Almost a year without you!

I am told not to mark this day. Don't go to the cemetery, don't grieve, don't make it more difficult than it already is. Treat this day as any other. Once I have decided to do this I feel relieved. I feel a sense of yeah its coming up and yeah it doesn't change anything. Some good things have happened as a result of your death. I will not let your passing just fade away. I will not let your memory fade and I certainly won't forget or let anyone else forget. We were all robbed of knowing you but we will not be robbed of you. Every time I feel you have left me I am reminded you have not. I have learned so much about myself this last year. I have learned my faith is strong but I am still angry. No matter what good comes from your death I still don't see your life as collateral for these great things that have happened. I know that some things in life we don't get an answer because it is not one we can understand.
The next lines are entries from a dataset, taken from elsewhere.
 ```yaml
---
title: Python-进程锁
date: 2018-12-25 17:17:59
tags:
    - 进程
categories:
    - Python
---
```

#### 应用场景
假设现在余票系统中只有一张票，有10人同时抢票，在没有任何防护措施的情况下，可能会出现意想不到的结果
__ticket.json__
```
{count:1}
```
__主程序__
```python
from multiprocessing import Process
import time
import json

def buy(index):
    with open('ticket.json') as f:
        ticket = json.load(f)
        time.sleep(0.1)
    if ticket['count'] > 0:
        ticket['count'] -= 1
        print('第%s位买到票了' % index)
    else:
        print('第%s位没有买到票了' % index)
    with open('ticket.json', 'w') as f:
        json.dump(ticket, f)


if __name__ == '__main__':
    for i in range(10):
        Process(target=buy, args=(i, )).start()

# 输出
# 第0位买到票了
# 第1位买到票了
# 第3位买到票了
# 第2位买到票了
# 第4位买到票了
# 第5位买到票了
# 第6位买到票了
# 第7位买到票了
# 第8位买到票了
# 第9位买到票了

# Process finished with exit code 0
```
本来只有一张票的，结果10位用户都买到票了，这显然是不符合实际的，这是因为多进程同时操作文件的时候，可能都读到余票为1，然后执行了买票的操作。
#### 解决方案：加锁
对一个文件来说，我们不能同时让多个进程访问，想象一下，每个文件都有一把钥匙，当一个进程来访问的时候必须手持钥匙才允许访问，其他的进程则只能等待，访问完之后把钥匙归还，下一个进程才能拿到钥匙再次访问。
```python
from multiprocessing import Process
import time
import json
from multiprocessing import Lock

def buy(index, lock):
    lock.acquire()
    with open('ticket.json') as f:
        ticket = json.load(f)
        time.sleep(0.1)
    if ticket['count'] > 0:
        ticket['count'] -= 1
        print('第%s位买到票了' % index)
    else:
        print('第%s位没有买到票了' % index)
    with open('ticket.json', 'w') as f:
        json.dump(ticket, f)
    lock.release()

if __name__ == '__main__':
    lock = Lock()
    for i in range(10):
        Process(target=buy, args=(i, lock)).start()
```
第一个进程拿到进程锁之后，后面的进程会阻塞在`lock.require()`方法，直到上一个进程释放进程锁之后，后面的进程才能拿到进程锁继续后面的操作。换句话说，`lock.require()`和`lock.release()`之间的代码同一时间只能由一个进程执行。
I have learned the kindness of other people and that when you need it most they do come through. I have learned to pull strength from God's comfort even though I am mad at him and wonder where he was? Some say he was there. I prefer to think maybe he was taking a nap. I fear that if I don't my anger will grow. I look at pictures of you often and remember how it was to hold you. I leave the kitchen light on because I always did in case you needed a bottle at night. I can't bring myself to turn it off. I sleep with your pink bunny you got for Easter in hopes you will visit me in my sleep. As I go to sleep I am reminded every night how you are not here. I look into the empty crib the only reminder of your recent presence and I turn out the light as if it were symbolic. Night time still seems to be the worst time. It is the time of day that my thoughts are left to myself. I lay still trying to shut my thoughts off. Then I remember how long ago it seems that you slept next to me. I remember rocking you in the chair as I am wearing the same jammies I wore then. I feel the need to touch the spot where you head lay as if it was just there. The last time I held you always works its way into my mind and then the other horrible burned in memories flood my mind. The warm tears slide down my cheeks and onto my pillow. I lay awake in silence soaking my pillow. I finally give in to something to help and slip into a restless night of sleep only hoping that one of my dreams is of you. Goodnight my sweet baby!